Stefania e la violenza di cittadinanza

C’è un aspetto secondario, ma manco troppo, nell’aggressione a Stefania Petyx da parte di un manipolo di delinquenti che occupano abusivamente le case di via Savagnone a Palermo.
Partiamo da un paio di punti fermi e incontrovertibili. Stiamo parlando di una cronista che documenta un abuso quindi siamo in una scena in cui il divario tra lecito e illecito è ben definito. Da una parte una cristiana che lavora (e rischia), dall’altra gentaglia che campa alle spalle degli altri e pure facendosi largo con la violenza. L’aggressione è un atto criminale che solo per poco non è sfociata in tragedia. Ecco così disinnescate le indicibili bofonchiate per cui “lei se l’è cercata”, “ma chissà quei padri di famiglia che problemi hanno” e via minchieggiando.

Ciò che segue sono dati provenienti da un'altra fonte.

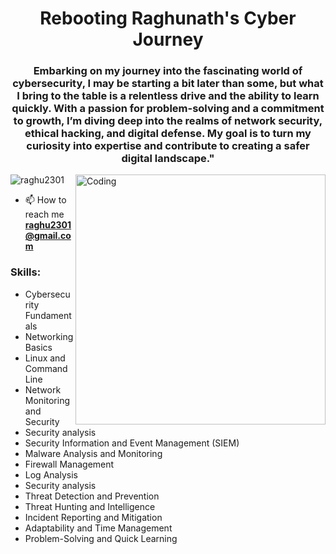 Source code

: <h1 align="center">Rebooting Raghunath's Cyber Journey</h1>
<h3 align="center">Embarking on my journey into the fascinating world of cybersecurity, I may be starting a bit later than some, but what I bring to the table is a relentless drive and the ability to learn quickly. With a passion for problem-solving and a commitment to growth, I’m diving deep into the realms of network security, ethical hacking, and digital defense. My goal is to turn my curiosity into expertise and contribute to creating a safer digital landscape."</h3>

<img align="right" alt="Coding" width="400" src="https://cdn.dribbble.com/users/1162077/screenshots/3848914/programmer.gif">
<p align="left"> <img src="https://komarev.com/ghpvc/?username=raghu2301&label=Profile%20views&color=0e75b6&style=flat" alt="raghu2301" /> </p>

- 📫 How to reach me **raghu2301@gmail.com**


<p align="left">
</p>

<h3 align="left">Skills:</h3>
<ul>
  <li>Cybersecurity Fundamentals</li>
  <li>Networking Basics</li>
  <li>Linux and Command Line</li>
  <li>Network Monitoring and Security</li>
  <li>Security analysis</li>
  <li>Security Information and Event Management (SIEM)</li>
  <li>Malware Analysis and Monitoring</li>
  <li>Firewall Management</li>
  <li>Log Analysis</li>
  <li>Security analysis</li>
  <li>Threat Detection and Prevention</li>
  <li>Threat Hunting and Intelligence</li>
  <li>Incident Reporting and Mitigation</li>
  <li>Adaptability and Time Management</li>
  <li>Problem-Solving and Quick Learning</li>
</ul>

In realtà quello di via Savagnone è uno spaccato di un’Italia – altro che Palermo – che vive di aspettative a sbafo, che non conta sul lavoro ma sul denaro che (chissà come) c’è e va distribuito a pioggia, che seppellisce il merito come un morto da non piangere e riesuma lo Stato come mammella da cui succhiare il latte di cittadinanza.
Gli abusivi che aggrediscono Stefania, persino sotto gli occhi della Polizia, sono l’humus su cui fare crescere promesse elettorali indecenti senza capo né coda. Ponti costruiti con l’amore al posto del cemento, stati di povertà che si cancellano con un decreto, malattie che si sconfiggono con l’acqua e limone, panni che si puliscono in lavatrice con una pallina di plastica. Ed io che ho sempre pensato che le cazzate fossero una cosa seria. La verità è che sono come la pasta frolla: in mani giuste una delizia, in quelle sbagliate un disastro annunciato sin dal nome.